§ **Work instruction**:
Which of the lines below include "image"? Each one should be copied out.

§ **Exercise data**:
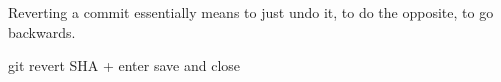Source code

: Reverting a commit essentially means to just undo it, 
to do the opposite, to go backwards.

git revert SHA   + enter 
save and close 
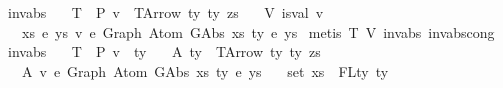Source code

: \begin{isabellebody}
\isanewline
{}\isamarkupfalse%
%
\endisatagproof
{\isafoldproof}%
%
\isadelimproof
\isanewline
%
\endisadelimproof
\isanewline
\isanewline
{}\isamarkupfalse%
\ inv{\isacharunderscore}{\kern0pt}abs{}{\isacharcolon}{\kern0pt}\isanewline
\ \ \ T{\isacharcolon}{\kern0pt}\ {\isachardoublequoteopen}{\isacharbrackleft}{\kern0pt}{\isacharbrackright}{\kern0pt}\ {\isasymturnstile}{\isacharbraceleft}{\kern0pt}P{\isacharbraceright}{\kern0pt}\ v\ {\isacharcolon}{\kern0pt}\ TArrow\ ty{}\ ty{}\ zs{\isachardoublequoteclose}\isanewline
\ \ \ V{\isacharcolon}{\kern0pt}\ {\isachardoublequoteopen}is{\isacharunderscore}{\kern0pt}val\ v{\isachardoublequoteclose}\isanewline
\ \ \ {\isachardoublequoteopen}{\isasymexists}xs\ e{\isacharprime}{\kern0pt}\ ys{\isachardot}{\kern0pt}\ v\ {\isasymsimeq}e\ Graph\ {\isacharparenleft}{\kern0pt}Atom\ {\isacharparenleft}{\kern0pt}GAbs\ xs\ ty{}\ e{\isacharprime}{\kern0pt}{\isacharparenright}{\kern0pt}\ ys{\isacharparenright}{\kern0pt}{\isachardoublequoteclose}\isanewline
%
\isadelimproof
%
\endisadelimproof
%
\isatagproof
{}\isamarkupfalse%
\ {\isacharparenleft}{\kern0pt}metis\ T\ V\ inv{\isacharunderscore}{\kern0pt}abs{}\ inv{\isacharunderscore}{\kern0pt}abs{\isacharunderscore}{\kern0pt}cong{}{\isacharparenright}{\kern0pt}%
\endisatagproof
{\isafoldproof}%
%
\isadelimproof
\isanewline
%
\endisadelimproof
\isanewline
\isanewline
{}\isamarkupfalse%
\ inv{\isacharunderscore}{\kern0pt}abs{}{\isacharcolon}{\kern0pt}\isanewline
\ \ \ T{\isacharcolon}{\kern0pt}\ {\isachardoublequoteopen}{\isasymGamma}\ {\isasymturnstile}{\isacharbraceleft}{\kern0pt}P{\isacharbraceright}{\kern0pt}\ v\ {\isacharcolon}{\kern0pt}\ ty{\isachardoublequoteclose}\isanewline
\ \ \ A{}{\isacharcolon}{\kern0pt}\ {\isachardoublequoteopen}ty\ {\isacharequal}{\kern0pt}\ TArrow\ ty{}\ ty{}\ zs{\isachardoublequoteclose}\isanewline
\ \ \ A{}{\isacharcolon}{\kern0pt}\ {\isachardoublequoteopen}v\ {\isasymsimeq}e\ Graph\ {\isacharparenleft}{\kern0pt}Atom\ {\isacharparenleft}{\kern0pt}GAbs\ xs\ ty{}{\isacharprime}{\kern0pt}\ e{\isacharprime}{\kern0pt}{\isacharparenright}{\kern0pt}\ ys{\isacharparenright}{\kern0pt}{\isachardoublequoteclose}\isanewline
\ \ \ {\isachardoublequoteopen}set\ xs\ {\isacharequal}{\kern0pt}\ FLty\ ty{}{\isacharprime}{\kern0pt}{\isachardoublequoteclose}\isanewline

\end{isabellebody}
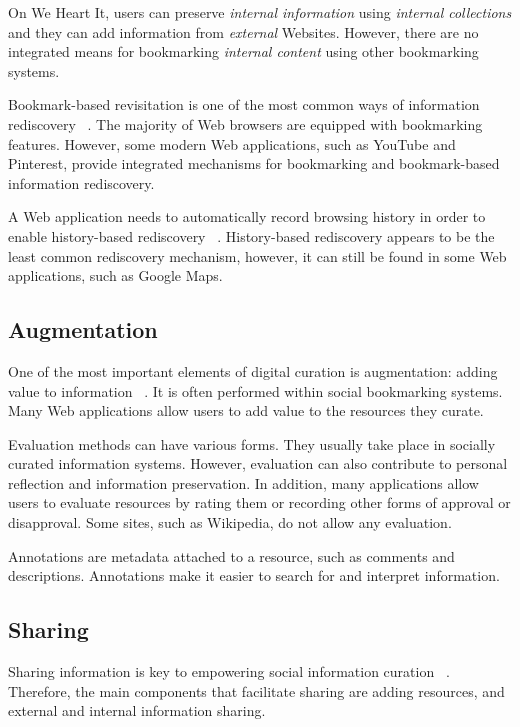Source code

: {{On We Heart It, users can preserve \textit{internal  information} using \textit{internal collections} and they can add information from \textit{external} Websites. However, there are no integrated means for bookmarking \textit{internal content} using other bookmarking systems.  


Bookmark-based revisitation is one of the most common ways of information rediscovery ~\cite{abrams}. The majority of Web browsers are equipped with bookmarking features. However, some modern Web applications, such as YouTube and Pinterest, provide integrated mechanisms for bookmarking and bookmark-based information rediscovery. 

A Web application needs to automatically record browsing history in order to enable history-based rediscovery ~\cite{tauscher}. History-based rediscovery appears to be the least common rediscovery mechanism, however, it can still be found in some Web applications, such as Google Maps.
} %

{\subsection{Augmentation}
One of the most important elements of digital curation is augmentation: adding value to information ~\cite{beagrie, wittaker}. It is often performed within social bookmarking systems. Many Web applications allow users to add value to the resources they curate. 

Evaluation methods can have various forms. They usually take place in socially curated information systems. However, evaluation can also contribute to personal reflection and information preservation. In addition, many applications allow users to evaluate resources by rating them or recording other forms of approval or disapproval. Some sites, such as Wikipedia, do not allow any evaluation. 

Annotations are metadata attached to a resource, such as comments and descriptions. Annotations make it easier to search for and interpret information. 
} %

{\subsection{Sharing}
Sharing information is key to empowering social information curation ~\cite{beagrie}. Therefore, the main components that facilitate sharing are adding resources, and external and internal information sharing.

}}
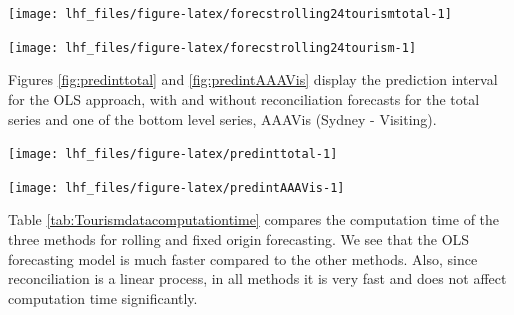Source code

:\documentclass[11pt,a4paper,]{article}
\let\origfigure\figure
\let\endorigfigure\endfigure
\renewenvironment{figure}[1][2] {
    \expandafter\origfigure\expandafter[!htbp]
} {
    \endorigfigure
}
\begin{document}
\begin{figure}

{\centering \texttt{[image: lhf\_files/figure-latex/forecstrolling24tourismtotal-1]} 

}

\caption{The actual test set for the 'Total series' compared to the forecasts from reconciled and unreconciled ETS, ARIMA and OLS methods for rolling and fixed origin tourism demand.}\label{fig:forecstrolling24tourismtotal}
\end{figure}

\begin{figure}

{\centering \texttt{[image: lhf\_files/figure-latex/forecstrolling24tourism-1]} 

}

\caption{The actual test set for the 'AAAVis' bottom level series compared to the forecasts from reconciled and unreconciled ETS, ARIMA and OLS methods for rolling and fixed origin tourism demand.}\label{fig:forecstrolling24tourism}
\end{figure}

Figures \ref{fig:predinttotal} and \ref{fig:predintAAAVis} display the prediction interval for the OLS approach, with and without reconciliation forecasts for the total series and one of the bottom level series, AAAVis (Sydney - Visiting).

\begin{figure}

{\centering \texttt{[image: lhf\_files/figure-latex/predinttotal-1]} 

}

\caption{The actual test set for the 'Total series' compared to the forecasts from reconciled ARIMA, ETS and OLS methods with prediction interval for rolling and fixed origin tourism demand.}\label{fig:predinttotal}
\end{figure}

\begin{figure}

{\centering \texttt{[image: lhf\_files/figure-latex/predintAAAVis-1]} 

}

\caption{The actual test set for the 'AAAVis' bottom level series compared to the forecasts from reconciled ARIMA, ETS and OLS methods with prediction interval for rolling and fixed origin tourism demand.}\label{fig:predintAAAVis}
\end{figure}

Table \ref{tab:Tourismdatacomputationtime} compares the computation time of the three methods for rolling and fixed origin forecasting. We see that the OLS forecasting model is much faster compared to the other methods. Also, since reconciliation is a linear process, in all methods it is very fast and does not affect computation time significantly.
\end{document}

§ **Exercise answer**:
{\centering \texttt{[image: lhf\_files/figure-latex/forecstrolling24tourismtotal-1]} 
{\centering \texttt{[image: lhf\_files/figure-latex/forecstrolling24tourism-1]} 
{\centering \texttt{[image: lhf\_files/figure-latex/predinttotal-1]} 
{\centering \texttt{[image: lhf\_files/figure-latex/predintAAAVis-1]} 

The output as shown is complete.